Australia is heavily dependent on fossil fuels for its electricity generation. According to the country’s energy ministry, about 80% of its power comes from oil, coal and gas.

However, the Australian Government has put money toward clean energy innovation, including grants issued by independent agency Australian Renewable Energy Agency (ARENA). This agency is co-funding the project with $1.11m (AUD$1.7m).

The agency has listed the development of hydrogen as one of its three main priorities and has put $35.7m (AUD$55m) toward hydrogen projects.

It said BP selected the Geraldton site because of “its vast solar and wind resources, existing port infrastructure and proximity to large, long-term Asian markets”.

Energy consultants GHD Advisory will produce the final report into the study.

Executives’ view on the deal

BP Asia-Pacific COO Frédéric Baudry said: “Western Australia is the study location due, in part, to its vast solar and wind resources, existing port infrastructure and proximity to large, long-term markets for green hydrogen.
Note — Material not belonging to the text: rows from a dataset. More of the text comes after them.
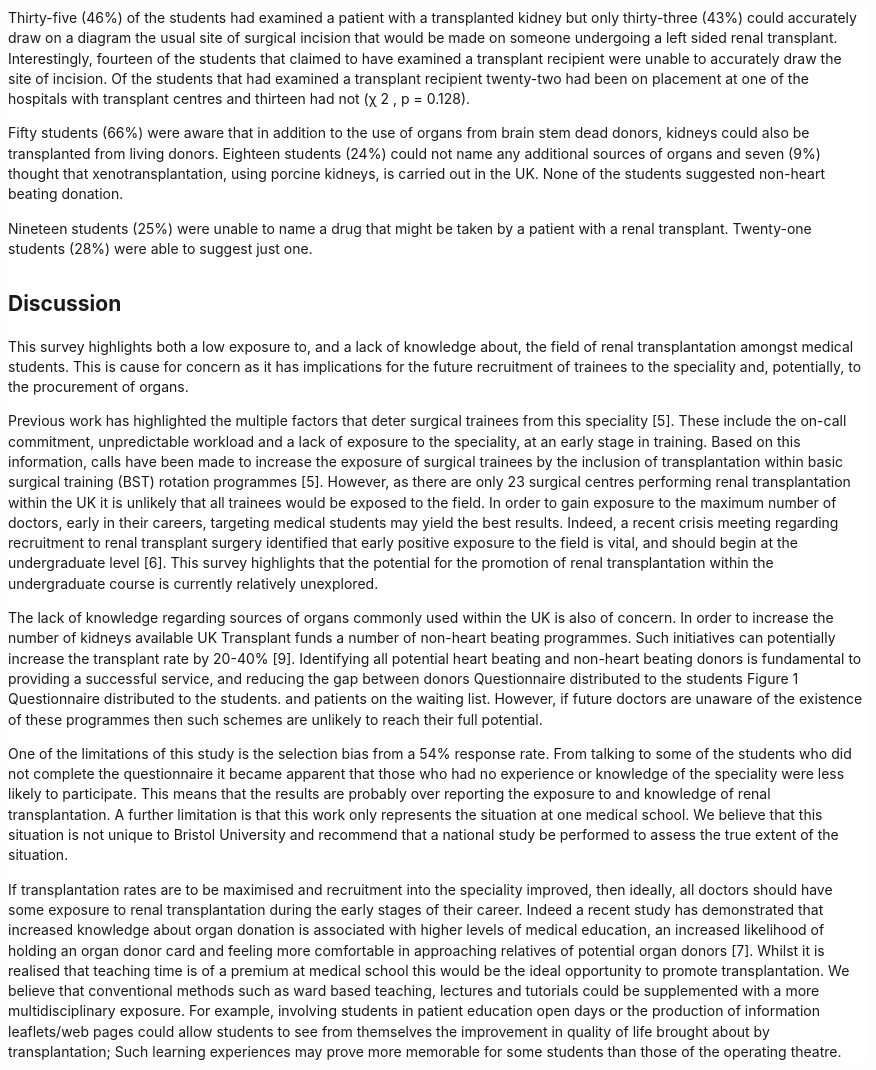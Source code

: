 Thirty-five (46%) of the students had examined a patient with a transplanted kidney but only thirty-three (43%) could accurately draw on a diagram the usual site of surgical incision that would be made on someone undergoing a left sided renal transplant. Interestingly, fourteen of the students that claimed to have examined a transplant recipient were unable to accurately draw the site of incision. Of the students that had examined a transplant recipient twenty-two had been on placement at one of the hospitals with transplant centres and thirteen had not (χ 2 , p = 0.128).

Fifty students (66%) were aware that in addition to the use of organs from brain stem dead donors, kidneys could also be transplanted from living donors. Eighteen students (24%) could not name any additional sources of organs and seven (9%) thought that xenotransplantation, using porcine kidneys, is carried out in the UK. None of the students suggested non-heart beating donation.

Nineteen students (25%) were unable to name a drug that might be taken by a patient with a renal transplant. Twenty-one students (28%) were able to suggest just one.


## Discussion

This survey highlights both a low exposure to, and a lack of knowledge about, the field of renal transplantation amongst medical students. This is cause for concern as it has implications for the future recruitment of trainees to the speciality and, potentially, to the procurement of organs.

Previous work has highlighted the multiple factors that deter surgical trainees from this speciality [5]. These include the on-call commitment, unpredictable workload and a lack of exposure to the speciality, at an early stage in training. Based on this information, calls have been made to increase the exposure of surgical trainees by the inclusion of transplantation within basic surgical training (BST) rotation programmes [5]. However, as there are only 23 surgical centres performing renal transplantation within the UK it is unlikely that all trainees would be exposed to the field. In order to gain exposure to the maximum number of doctors, early in their careers, targeting medical students may yield the best results. Indeed, a recent crisis meeting regarding recruitment to renal transplant surgery identified that early positive exposure to the field is vital, and should begin at the undergraduate level [6]. This survey highlights that the potential for the promotion of renal transplantation within the undergraduate course is currently relatively unexplored.

The lack of knowledge regarding sources of organs commonly used within the UK is also of concern. In order to increase the number of kidneys available UK Transplant funds a number of non-heart beating programmes. Such initiatives can potentially increase the transplant rate by 20-40% [9]. Identifying all potential heart beating and non-heart beating donors is fundamental to providing a successful service, and reducing the gap between donors Questionnaire distributed to the students Figure 1 Questionnaire distributed to the students. and patients on the waiting list. However, if future doctors are unaware of the existence of these programmes then such schemes are unlikely to reach their full potential.

One of the limitations of this study is the selection bias from a 54% response rate. From talking to some of the students who did not complete the questionnaire it became apparent that those who had no experience or knowledge of the speciality were less likely to participate. This means that the results are probably over reporting the exposure to and knowledge of renal transplantation. A further limitation is that this work only represents the situation at one medical school. We believe that this situation is not unique to Bristol University and recommend that a national study be performed to assess the true extent of the situation.

If transplantation rates are to be maximised and recruitment into the speciality improved, then ideally, all doctors should have some exposure to renal transplantation during the early stages of their career. Indeed a recent study has demonstrated that increased knowledge about organ donation is associated with higher levels of medical education, an increased likelihood of holding an organ donor card and feeling more comfortable in approaching relatives of potential organ donors [7]. Whilst it is realised that teaching time is of a premium at medical school this would be the ideal opportunity to promote transplantation. We believe that conventional methods such as ward based teaching, lectures and tutorials could be supplemented with a more multidisciplinary exposure. For example, involving students in patient education open days or the production of information leaflets/web pages could allow students to see from themselves the improvement in quality of life brought about by transplantation; Such learning experiences may prove more memorable for some students than those of the operating theatre.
The study further demonstrates BP’s long-standing investment and commitment to the region.”

The company’s gas and low-carbon energy executive vice president Dev Sanyal said: “We believe that green hydrogen will play an increasingly important role, not only as a new, clean energy vector but also in enabling the further growth of renewable power. This aligns with BP’s ambition to support the world’s decarbonisation agenda. This feasibility study is an important step towards developing a large-scale export project and understanding this hydrogen value chain in full.”

Ashley Wright, GHD’s chief executive, added: “We are not waiting for a clean energy future – we are building it with our clients and communities. Renewable hydrogen has the potential to be a significant part of the solution by decarbonising a range of industries where it is difficult to meaningfully reduce emissions any other way.”